[Start of section]

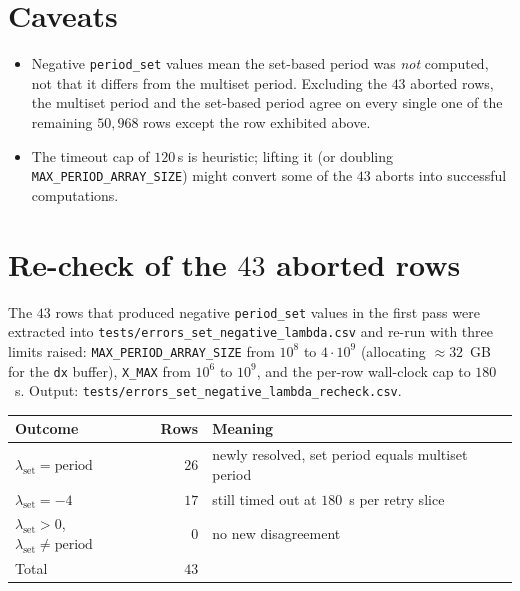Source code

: \documentclass[11pt]{article}
\begin{document}
\section*{Caveats}

\begin{itemize}
\item Negative \texttt{period\_set} values mean the set-based period was
      \emph{not} computed, not that it differs from the multiset period.
      Excluding the $43$ aborted rows, the multiset period and the
      set-based period agree on every single one of the remaining
      $50{,}968$ rows except the row exhibited above.
\item The timeout cap of $120$\,s is heuristic; lifting it (or doubling
      \texttt{MAX\_PERIOD\_ARRAY\_SIZE}) might convert some of the $43$
      aborts into successful computations.
\end{itemize}

\section*{Re-check of the $43$ aborted rows}

The $43$ rows that produced negative \texttt{period\_set} values in the
first pass were extracted into
\texttt{tests/errors\_set\_negative\_lambda.csv} and re-run with three
limits raised:
\texttt{MAX\_PERIOD\_ARRAY\_SIZE} from $10^{8}$ to $4\!\cdot\!10^{9}$
(allocating $\approx 32$~GB for the \texttt{dx} buffer),
\texttt{X\_MAX} from $10^{6}$ to $10^{9}$, and the per-row wall-clock cap
to $180$~s. Output: \texttt{tests/errors\_set\_negative\_lambda\_recheck.csv}.

\begin{center}
\begin{tabular}{lrl}
\toprule
Outcome & Rows & Meaning \\
\midrule
$\lambda_{\text{set}} = \mathrm{period}$ & $26$ & newly resolved, set period equals multiset period \\
$\lambda_{\text{set}} = -4$              & $17$ & still timed out at $180$~s per retry slice \\
$\lambda_{\text{set}} > 0$, $\lambda_{\text{set}} \neq \mathrm{period}$ & $0$ & no new disagreement \\
\midrule
Total                                    & $43$ & \\
\bottomrule
\end{tabular}
\end{center}
\end{document}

[End of section]

Please go over the data above and tally every line holding "that"; reply only with the count.

FINISHED EXERCISE =>
2